Aku hanya terdiam oleh ucapan mama saat itu. Pikiranku berputar seiring dengan ide yang
mengalir.

Teman arisan mama salah satunya tante Olive adalah pengusaha export furniture berbahan dasar
kayu Jati yang cukup berkuasa di daerah Jepara. Selain itu,ibu-ibu sosialita lainnya yang
mendekati mama tidak memiliki masalah akan perihal menghamburkan uang. Tante Inez istri
dari pengusaha tekstil yang sukses di Singapore sama halnya dengan tante Rossa yang memiliki
omset sampai 50 miliar dari hasil butik batik modernnya di Jakarta.

Pendapatku,hanya dua orang yang memiliki hidup sederhana di kalangan teman arisan mama.
Tante Rizka contohnya.
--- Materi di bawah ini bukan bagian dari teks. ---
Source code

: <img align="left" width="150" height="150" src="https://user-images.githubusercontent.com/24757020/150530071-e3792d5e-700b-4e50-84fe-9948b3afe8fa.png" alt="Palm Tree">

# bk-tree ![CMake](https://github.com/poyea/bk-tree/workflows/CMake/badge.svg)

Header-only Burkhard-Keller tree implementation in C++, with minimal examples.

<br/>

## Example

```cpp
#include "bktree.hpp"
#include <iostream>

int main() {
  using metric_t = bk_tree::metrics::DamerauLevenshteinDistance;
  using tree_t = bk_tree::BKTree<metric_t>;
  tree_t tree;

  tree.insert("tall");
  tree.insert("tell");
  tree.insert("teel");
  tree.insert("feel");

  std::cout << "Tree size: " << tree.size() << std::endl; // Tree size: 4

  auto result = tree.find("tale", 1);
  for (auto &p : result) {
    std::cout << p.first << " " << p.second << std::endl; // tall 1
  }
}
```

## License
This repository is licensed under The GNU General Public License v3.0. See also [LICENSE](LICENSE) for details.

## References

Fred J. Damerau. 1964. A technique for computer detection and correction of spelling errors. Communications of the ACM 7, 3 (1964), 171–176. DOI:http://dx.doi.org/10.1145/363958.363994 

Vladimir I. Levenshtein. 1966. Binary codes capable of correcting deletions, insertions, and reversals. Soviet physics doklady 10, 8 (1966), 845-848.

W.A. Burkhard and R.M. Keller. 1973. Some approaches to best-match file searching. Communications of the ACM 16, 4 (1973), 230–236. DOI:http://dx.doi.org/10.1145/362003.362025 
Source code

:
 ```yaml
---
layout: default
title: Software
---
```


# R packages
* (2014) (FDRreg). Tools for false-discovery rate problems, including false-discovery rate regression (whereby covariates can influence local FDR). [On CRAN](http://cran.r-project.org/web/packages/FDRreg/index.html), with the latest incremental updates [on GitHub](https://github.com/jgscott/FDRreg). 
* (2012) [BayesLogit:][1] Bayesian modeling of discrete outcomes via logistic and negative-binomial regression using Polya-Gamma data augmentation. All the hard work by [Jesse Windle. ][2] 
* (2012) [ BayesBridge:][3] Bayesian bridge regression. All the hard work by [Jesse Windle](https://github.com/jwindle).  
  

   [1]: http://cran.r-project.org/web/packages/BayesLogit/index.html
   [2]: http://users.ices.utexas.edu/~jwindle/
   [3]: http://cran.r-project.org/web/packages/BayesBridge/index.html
Beliau merupakan social climber yang menjadi istri seorang pilot dan
Tante Emmy seorang dokter spesialis kulit dan kelamin yang lumayan exist di Bandung.

Dari beberapa tokoh di atas, tidak ada wanita yang aku jadikan role model.
Mereka semua tidak lebih baik dari mama.

Materialistik,dangkal,tinggi hati dan munafik adalah stereotipe wanita-wanita yang menjadi


teman bermain mama. Aku tidak menyukai mereka.

Tetapi lain halnya dengan Val.


Val dekat sekali dengan tante Rizka.
Itu yang menyadarkan aku mengapa kami berbeda.